*** Opening STORED DATA ***

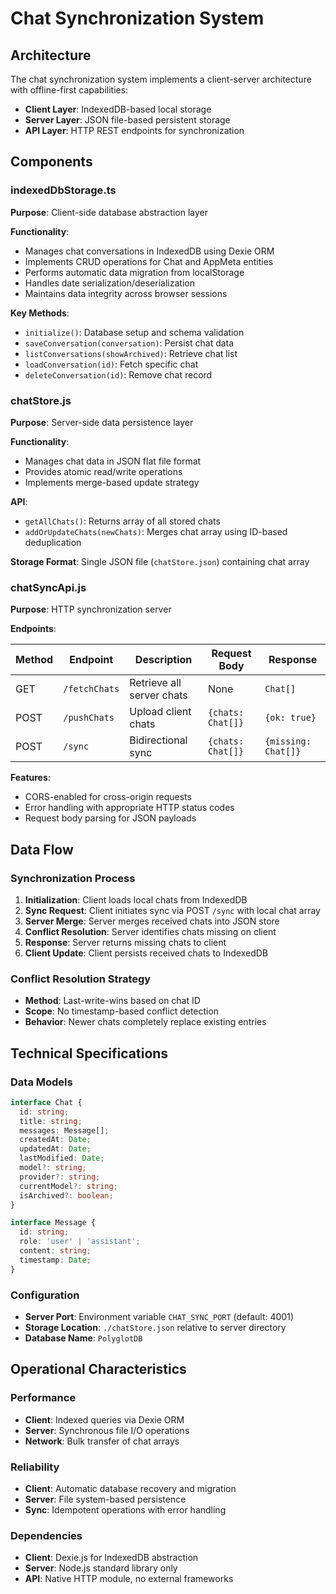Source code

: # Chat Synchronization System

## Architecture

The chat synchronization system implements a client-server architecture with offline-first capabilities:

- **Client Layer**: IndexedDB-based local storage
- **Server Layer**: JSON file-based persistent storage  
- **API Layer**: HTTP REST endpoints for synchronization

## Components

### indexedDbStorage.ts

**Purpose**: Client-side database abstraction layer

**Functionality**:
- Manages chat conversations in IndexedDB using Dexie ORM
- Implements CRUD operations for Chat and AppMeta entities
- Performs automatic data migration from localStorage
- Handles date serialization/deserialization
- Maintains data integrity across browser sessions

**Key Methods**:
- `initialize()`: Database setup and schema validation
- `saveConversation(conversation)`: Persist chat data
- `listConversations(showArchived)`: Retrieve chat list
- `loadConversation(id)`: Fetch specific chat
- `deleteConversation(id)`: Remove chat record

### chatStore.js

**Purpose**: Server-side data persistence layer

**Functionality**:
- Manages chat data in JSON flat file format
- Provides atomic read/write operations
- Implements merge-based update strategy

**API**:
- `getAllChats()`: Returns array of all stored chats
- `addOrUpdateChats(newChats)`: Merges chat array using ID-based deduplication

**Storage Format**: Single JSON file (`chatStore.json`) containing chat array

### chatSyncApi.js

**Purpose**: HTTP synchronization server

**Endpoints**:

| Method | Endpoint | Description | Request Body | Response |
|--------|----------|-------------|--------------|----------|
| GET | `/fetchChats` | Retrieve all server chats | None | `Chat[]` |
| POST | `/pushChats` | Upload client chats | `{chats: Chat[]}` | `{ok: true}` |
| POST | `/sync` | Bidirectional sync | `{chats: Chat[]}` | `{missing: Chat[]}` |

**Features**:
- CORS-enabled for cross-origin requests
- Error handling with appropriate HTTP status codes
- Request body parsing for JSON payloads

## Data Flow

### Synchronization Process

1. **Initialization**: Client loads local chats from IndexedDB
2. **Sync Request**: Client initiates sync via POST `/sync` with local chat array
3. **Server Merge**: Server merges received chats into JSON store
4. **Conflict Resolution**: Server identifies chats missing on client
5. **Response**: Server returns missing chats to client
6. **Client Update**: Client persists received chats to IndexedDB

### Conflict Resolution Strategy

- **Method**: Last-write-wins based on chat ID
- **Scope**: No timestamp-based conflict detection
- **Behavior**: Newer chats completely replace existing entries

## Technical Specifications

### Data Models

```typescript
interface Chat {
  id: string;
  title: string;
  messages: Message[];
  createdAt: Date;
  updatedAt: Date;
  lastModified: Date;
  model?: string;
  provider?: string;
  currentModel?: string;
  isArchived?: boolean;
}

interface Message {
  id: string;
  role: 'user' | 'assistant';
  content: string;
  timestamp: Date;
}
```

### Configuration

- **Server Port**: Environment variable `CHAT_SYNC_PORT` (default: 4001)
- **Storage Location**: `./chatStore.json` relative to server directory
- **Database Name**: `PolyglotDB`

## Operational Characteristics

### Performance
- **Client**: Indexed queries via Dexie ORM
- **Server**: Synchronous file I/O operations
- **Network**: Bulk transfer of chat arrays

### Reliability
- **Client**: Automatic database recovery and migration
- **Server**: File system-based persistence
- **Sync**: Idempotent operations with error handling

### Dependencies
- **Client**: Dexie.js for IndexedDB abstraction
- **Server**: Node.js standard library only
- **API**: Native HTTP module, no external frameworks
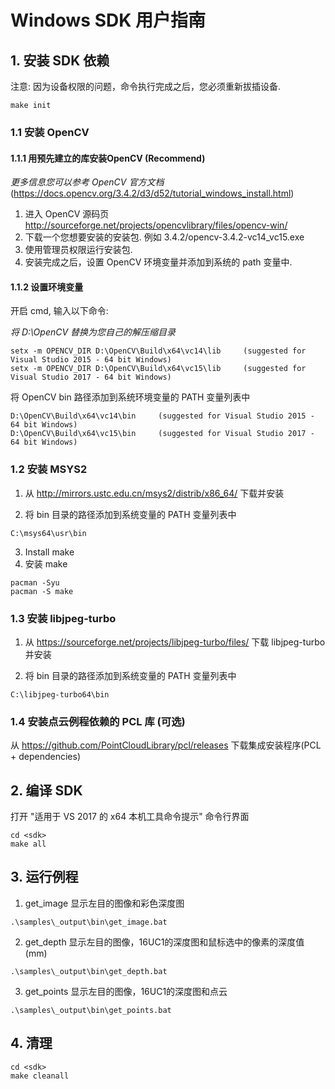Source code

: # Windows SDK 用户指南

## 1. 安装 SDK 依赖

注意: 因为设备权限的问题，命令执行完成之后，您必须重新拔插设备.
```
make init
```

### 1.1 安装 OpenCV

#### 1.1.1 用预先建立的库安装OpenCV (Recommend)

*更多信息您可以参考 OpenCV 官方文档* (https://docs.opencv.org/3.4.2/d3/d52/tutorial_windows_install.html)

1) 进入 OpenCV 源码页 http://sourceforge.net/projects/opencvlibrary/files/opencv-win/
2) 下载一个您想要安装的安装包. 例如 3.4.2/opencv-3.4.2-vc14_vc15.exe
3) 使用管理员权限运行安装包.
4) 安装完成之后，设置 OpenCV 环境变量并添加到系统的 path 变量中.

#### 1.1.2 设置环境变量

开启 cmd, 输入以下命令:

*将 D:\OpenCV 替换为您自己的解压缩目录*

```
setx -m OPENCV_DIR D:\OpenCV\Build\x64\vc14\lib     (suggested for Visual Studio 2015 - 64 bit Windows)
setx -m OPENCV_DIR D:\OpenCV\Build\x64\vc15\lib     (suggested for Visual Studio 2017 - 64 bit Windows)
```
将 OpenCV bin 路径添加到系统环境变量的 PATH 变量列表中

```
D:\OpenCV\Build\x64\vc14\bin     (suggested for Visual Studio 2015 - 64 bit Windows)
D:\OpenCV\Build\x64\vc15\bin     (suggested for Visual Studio 2017 - 64 bit Windows)
```
### 1.2 安装 MSYS2

1) 从 http://mirrors.ustc.edu.cn/msys2/distrib/x86_64/ 下载并安装

2) 将 bin 目录的路径添加到系统变量的 PATH 变量列表中

```
C:\msys64\usr\bin
```

3) Install make
3) 安装 make

```
pacman -Syu
pacman -S make
```

### 1.3 安装 libjpeg-turbo

1) 从 https://sourceforge.net/projects/libjpeg-turbo/files/ 下载 libjpeg-turbo 并安装

2) 将 bin 目录的路径添加到系统变量的 PATH 变量列表中

```
C:\libjpeg-turbo64\bin
```

### 1.4 安装点云例程依赖的 PCL 库 (可选)

从 https://github.com/PointCloudLibrary/pcl/releases 下载集成安装程序(PCL + dependencies)

## 2. 编译 SDK

打开 "适用于 VS 2017 的 x64 本机工具命令提示" 命令行界面

```
cd <sdk>
make all
```

## 3. 运行例程

1) get_image 显示左目的图像和彩色深度图

```
.\samples\_output\bin\get_image.bat
```

2) get_depth 显示左目的图像，16UC1的深度图和鼠标选中的像素的深度值(mm)

```
.\samples\_output\bin\get_depth.bat
```

3) get_points 显示左目的图像，16UC1的深度图和点云

```
.\samples\_output\bin\get_points.bat
```

## 4. 清理

```
cd <sdk>
make cleanall
```
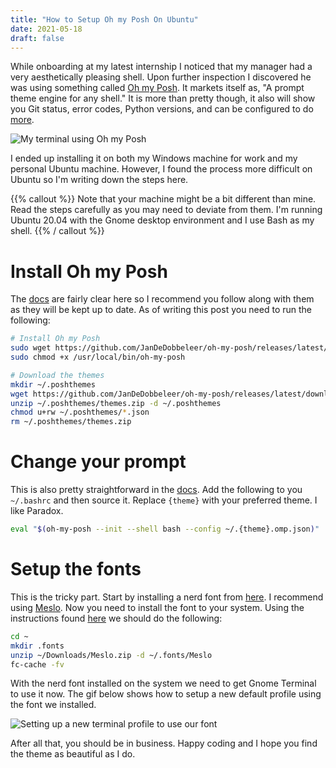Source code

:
 ```yaml
---
title: "How to Setup Oh my Posh On Ubuntu"
date: 2021-05-18
draft: false
---
```


While onboarding at my latest internship I noticed that my manager had a very aesthetically pleasing shell. Upon further inspection I discovered he was using something called [Oh my Posh](https://ohmyposh.dev/). It markets itself as, "A prompt theme engine for any shell." It is more than pretty though, it also will show you Git status, error codes, Python versions, and can be configured to do [more](https://ohmyposh.dev/docs/configure).

![My terminal using Oh my Posh](/posh_terminal.png)

I ended up installing it on both my Windows machine for work and my personal Ubuntu machine. However, I found the process more difficult on Ubuntu so I'm writing down the steps here.

{{% callout %}}
Note that your machine might be a bit different than mine. Read the steps carefully as you may need to deviate from them. I'm running Ubuntu 20.04 with the Gnome desktop environment and I use Bash as my shell.
{{% / callout %}}

# Install Oh my Posh

The [docs](https://ohmyposh.dev/docs/linux#installation) are fairly clear here so I recommend you follow along with them as they will be kept up to date. As of writing this post you need to run the following:

```bash
# Install Oh my Posh
sudo wget https://github.com/JanDeDobbeleer/oh-my-posh/releases/latest/download/posh-linux-amd64 -O /usr/local/bin/oh-my-posh
sudo chmod +x /usr/local/bin/oh-my-posh

# Download the themes
mkdir ~/.poshthemes
wget https://github.com/JanDeDobbeleer/oh-my-posh/releases/latest/download/themes.zip -O ~/.poshthemes/themes.zip
unzip ~/.poshthemes/themes.zip -d ~/.poshthemes
chmod u+rw ~/.poshthemes/*.json
rm ~/.poshthemes/themes.zip
```

# Change your prompt

This is also pretty straightforward in the [docs](https://ohmyposh.dev/docs/linux#replace-your-existing-prompt). Add the following to you `~/.bashrc` and then source it. Replace `{theme}` with your preferred theme. I like Paradox.

```bash
eval "$(oh-my-posh --init --shell bash --config ~/.{theme}.omp.json)"
```

# Setup the fonts

This is the tricky part. Start by installing a nerd font from [here](https://www.nerdfonts.com/font-downloads). I recommend using [Meslo](https://github.com/ryanoasis/nerd-fonts/releases/download/v2.1.0/Meslo.zip). Now you need to install the font to your system. Using the instructions found [here](https://gist.github.com/matthewjberger/7dd7e079f282f8138a9dc3b045ebefa0) we should do the following:

```bash
cd ~
mkdir .fonts
unzip ~/Downloads/Meslo.zip -d ~/.fonts/Meslo
fc-cache -fv
```

With the nerd font installed on the system we need to get Gnome Terminal to use it now. The gif below shows how to setup a new default profile using the font we installed.

![Setting up a new terminal profile to use our font](/posh.gif)

After all that, you should be in business. Happy coding and I hope you find the theme as beautiful as I do.
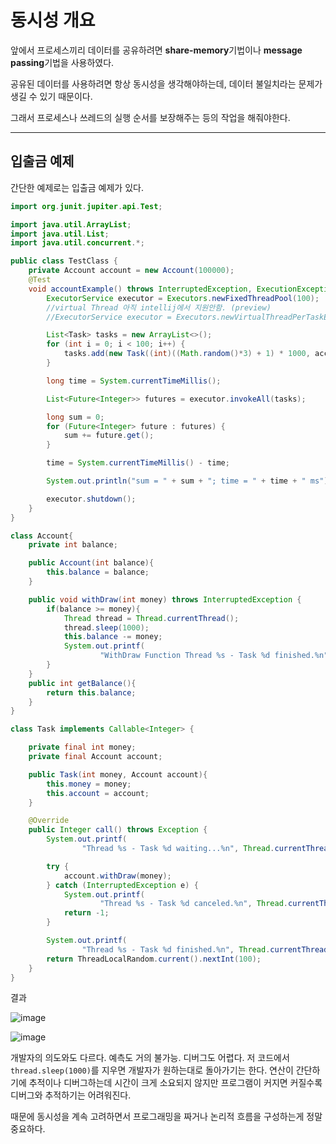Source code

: # 동시성 개요

앞에서 프로세스끼리 데이터를 공유하려면 **share-memory**기법이나 **message passing**기법을 사용하였다.

공유된 데이터를 사용하려면 항상 동시성을 생각해야하는데, 데이터 불일치라는 문제가 생길 수 있기 때문이다. 

그래서 프로세스나 쓰레드의 실행 순서를 보장해주는 등의 작업을 해줘야한다.

-----

## 입출금 예제

간단한 예제로는 입출금 예제가 있다.

```java
import org.junit.jupiter.api.Test;

import java.util.ArrayList;
import java.util.List;
import java.util.concurrent.*;

public class TestClass {
    private Account account = new Account(100000);
    @Test
    void accountExample() throws InterruptedException, ExecutionException {
        ExecutorService executor = Executors.newFixedThreadPool(100);
        //virtual Thread 아직 intellij에서 지원안함. (preview)
        //ExecutorService executor = Executors.newVirtualThreadPerTaskExecutor();

        List<Task> tasks = new ArrayList<>();
        for (int i = 0; i < 100; i++) {
            tasks.add(new Task((int)((Math.random()*3) + 1) * 1000, account));
        }

        long time = System.currentTimeMillis();

        List<Future<Integer>> futures = executor.invokeAll(tasks);

        long sum = 0;
        for (Future<Integer> future : futures) {
            sum += future.get();
        }

        time = System.currentTimeMillis() - time;

        System.out.println("sum = " + sum + "; time = " + time + " ms");

        executor.shutdown();
    }
}

class Account{
    private int balance;

    public Account(int balance){
        this.balance = balance;
    }

    public void withDraw(int money) throws InterruptedException {
        if(balance >= money){
            Thread thread = Thread.currentThread();
            thread.sleep(1000);
            this.balance -= money;
            System.out.printf(
                    "WithDraw Function Thread %s - Task %d finished.%n", thread.getName(), getBalance());
        }
    }
    public int getBalance(){
        return this.balance;
    }
}

class Task implements Callable<Integer> {

    private final int money;
    private final Account account;

    public Task(int money, Account account){
        this.money = money;
        this.account = account;
    }

    @Override
    public Integer call() throws Exception {
        System.out.printf(
                "Thread %s - Task %d waiting...%n", Thread.currentThread().getName(), money);

        try {
            account.withDraw(money);
        } catch (InterruptedException e) {
            System.out.printf(
                    "Thread %s - Task %d canceled.%n", Thread.currentThread().getName(), money);
            return -1;
        }

        System.out.printf(
                "Thread %s - Task %d finished.%n", Thread.currentThread().getName(), account.getBalance());
        return ThreadLocalRandom.current().nextInt(100);
    }
}
```

결과

![image](https://user-images.githubusercontent.com/30401054/209386112-3fca98e1-83da-4fcc-8c9b-15b21f24763d.png)

![image](https://user-images.githubusercontent.com/30401054/209385471-4e2c91b9-cfa1-4c66-bd48-81f87236d666.png)

개발자의 의도와도 다르다. 예측도 거의 불가능. 디버그도 어렵다. 저 코드에서 `thread.sleep(1000)`를 지우면 개발자가 원하는대로 돌아가기는 한다. 연산이 간단하기에 추적이나 디버그하는데 시간이 크게 소요되지 않지만 프로그램이 커지면 커질수록 디버그와 추적하기는 어려워진다.

때문에 동시성을 계속 고려하면서 프로그래밍을 짜거나 논리적 흐름을 구성하는게 정말 중요하다.

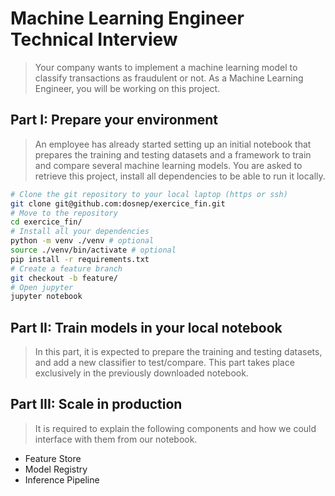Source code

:# Machine Learning Engineer Technical Interview

> Your company wants to implement a machine learning model to classify transactions as fraudulent or not. As a Machine Learning Engineer, you will be working on this project.

## Part I: Prepare your environment

> An employee has already started setting up an initial notebook that prepares the training and testing datasets and a framework to train and compare several machine learning models. You are asked to retrieve this project, install all dependencies to be able to run it locally.

```sh
# Clone the git repository to your local laptop (https or ssh)
git clone git@github.com:dosnep/exercice_fin.git
# Move to the repository
cd exercice_fin/
# Install all your dependencies
python -m venv ./venv # optional
source ./venv/bin/activate # optional
pip install -r requirements.txt
# Create a feature branch
git checkout -b feature/
# Open jupyter
jupyter notebook
```

## Part II: Train models in your local notebook

> In this part, it is expected to prepare the training and testing datasets, and add a new classifier to test/compare. This part takes place exclusively in the previously downloaded notebook.

## Part III: Scale in production

> It is required to explain the following components and how we could interface with them from our notebook.

- Feature Store
- Model Registry
- Inference Pipeline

*** Closing STORED DATA ***

**REQUIREMENT:** What is the number of lines in these records that contain "interface"? Reply with the number only.

**ANSWER SPACE:** 3